Qualidade e reflexão constituem o fundamento do que chamamos recentemente de jornalismo público. A necessidade de um jornalismo público deriva primeiramente da questão da pauta. No mundo moderno há uma pauta compulsória que freqüenta as redações dos noticiários, propondo assuntos gerados por interesses políticos, financeiros, ideológicos e, até, religiosos. A pauta do jornalismo público deve ser ditada pelos interesses da sociedade, e não pelos assuntos em voga. Outra questão fundamental é a seguinte: o jornalismo público privilegia a compreensão do acontecimento e não o espetáculo da notícia. E essa talvez seja a distinção mais categórica dos dois tipos de jornalismo. O jornalismo público deve se ocupar mais da contextualização do que das conseqüências primárias dos acontecimentos. O ritmo e o formato de um telejornal, na televisão pública, implicam, portanto, a produção de matérias de interesse da sociedade que estimulem a compreensão do telespectador e agucem sua capacidade de questionar. Para tanto, há que se dispor de repórteres empenhados, editores criativos e locutores e âncoras humanizados. O fundamental, contudo, é a independência, pluralismo, ausência de preconceitos, presença exaustiva do contraditório e uma ética de transparência. (ABEPEC, 2006, p. 43-44, grifos no original)
Tendo compreendido um pouco mais sobre o que é público e o que é privado e suas relações. É possível compreender qual é o papel da TV Cultura no cenário televisivo brasileiro. A TV Cultura é uma emissora público-educativa controlada por uma Fundação que tem autonomia para atuar em todas as áreas, ou seja, ela é uma administrada por uma instituição privada não-estatal, apesar de receber boa parte de seus recursos do Estado de São Paulo. A própria TV Cultura definiu o que ela compreende por jornalismo público:
Jornalismo Público (...) pretende produzir informações de interesse da sociedade, a partir da verificação permanente das suas demandas. Adotar formatos capazes de propiciar ao telespectador uma avaliação crítica da realidade transmitida pela informação. Um tempo e um formato capazes de propiciar reflexão por parte do telespectador é o objetivo principal do jornalismo público. A absorção emocional do espetáculo da notícia, produzida pela televisão de mercado, é insuficiente e acaba por deformar a avaliação crítica do grande público. O jornalismo público pretende auxiliar esse processo de formação do telespectador para o exercício da cidadania. (CONSELHO CURADOR DA FUNDAÇÃO PADRE ANCHIETA, 2007, p. 28)
Falar do jornalismo público no Brasil parece até uma utopia. O jornalismo comercial, por outro lado, é visto como perverso e de baixa qualidade.
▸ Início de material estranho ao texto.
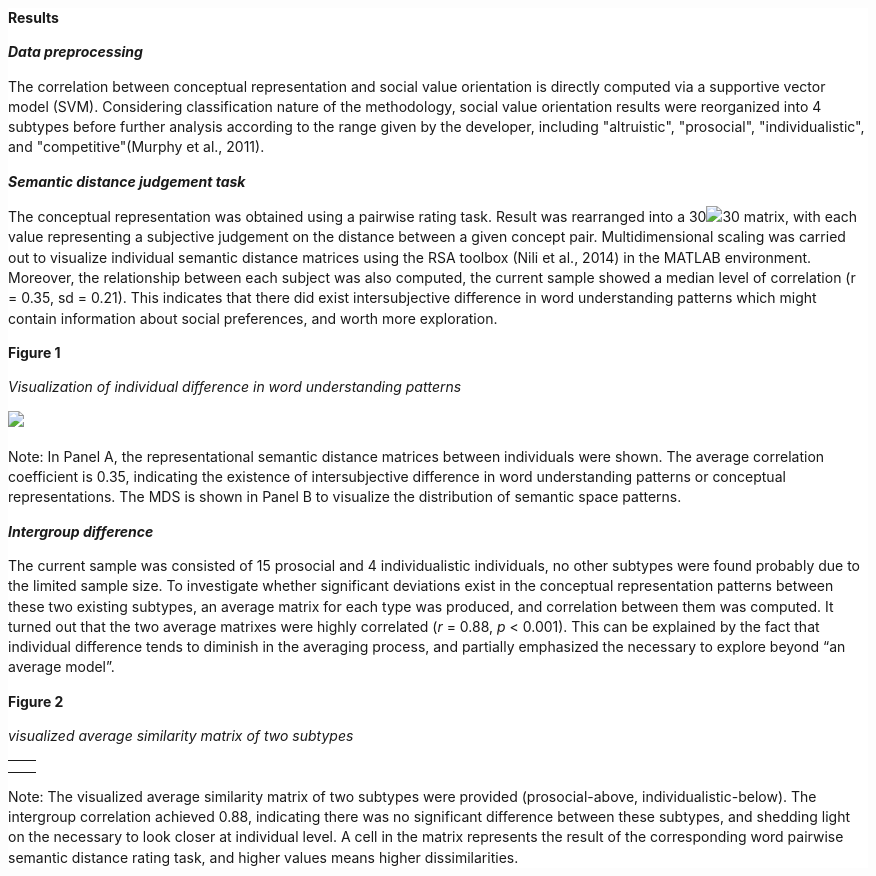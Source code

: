 **Results**

***Data preprocessing*** 

The correlation between conceptual representation and social value orientation is directly computed via a supportive vector model (SVM). Considering classification nature of the methodology, social value orientation results were reorganized into 4 subtypes before further analysis according to the range given by the developer, including "altruistic", "prosocial", "individualistic", and "competitive"(Murphy et al., 2011).

***Semantic distance judgement task***

The conceptual representation was obtained using a pairwise rating task. Result was rearranged into a 30![](blob:https://di-liu-psychology.netlify.app/2872d029-259a-467a-b2bb-1c679d2a39a6)30 matrix, with each value representing a subjective judgement on the distance between a given concept pair. Multidimensional scaling was carried out to visualize individual semantic distance matrices using the RSA toolbox (Nili et al., 2014) in the MATLAB environment. Moreover, the relationship between each subject was also computed, the current sample showed a median level of correlation (r = 0.35, sd = 0.21). This indicates that there did exist intersubjective difference in word understanding patterns which might contain information about social preferences, and worth more exploration.

**Figure 1**

*Visualization of individual difference in word understanding patterns*

![](blob:https://di-liu-psychology.netlify.app/bc2512a0-894a-409b-a5a1-5bce668be9ed)

Note: In Panel A, the representational semantic distance matrices between individuals were shown. The average correlation coefficient is 0.35, indicating the existence of intersubjective difference in word understanding patterns or conceptual representations. The MDS is shown in Panel B to visualize the distribution of semantic space patterns. 

***Intergroup difference***

The current sample was consisted of 15 prosocial and 4 individualistic individuals, no other subtypes were found probably due to the limited sample size. To investigate whether significant deviations exist in the conceptual representation patterns between these two existing subtypes, an average matrix for each type was produced, and correlation between them was computed. It turned out that the two average matrixes were highly correlated (*r* = 0.88, *p* < 0.001). This can be explained by the fact that individual difference tends to diminish in the averaging process, and partially emphasized the necessary to explore beyond “an average model”. 

**Figure 2**

*visualized average similarity matrix of two subtypes*

|     |     |
| --- | --- |
|     |     |
|     |     |

Note: The visualized average similarity matrix of two subtypes were provided (prosocial-above, individualistic-below). The intergroup correlation achieved 0.88, indicating there was no significant difference between these subtypes, and shedding light on the necessary to look closer at individual level. A cell in the matrix represents the result of the corresponding word pairwise semantic distance rating task, and higher values means higher dissimilarities. 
Mas será que o jornalismo público também não está presente nas regras do mercado, até por querer gozar de certo prestígio? E, por outro lado, será que o jornalismo comercial também não tem sua importância na configuração da indústria midiática brasileira atual? Será que podemos considerar que há dois tipos de jornalismo no Brasil: um público e um comercial? Será que eles são semelhantes em sua essência? Não deveria ambos contribuir para a formação do cidadão?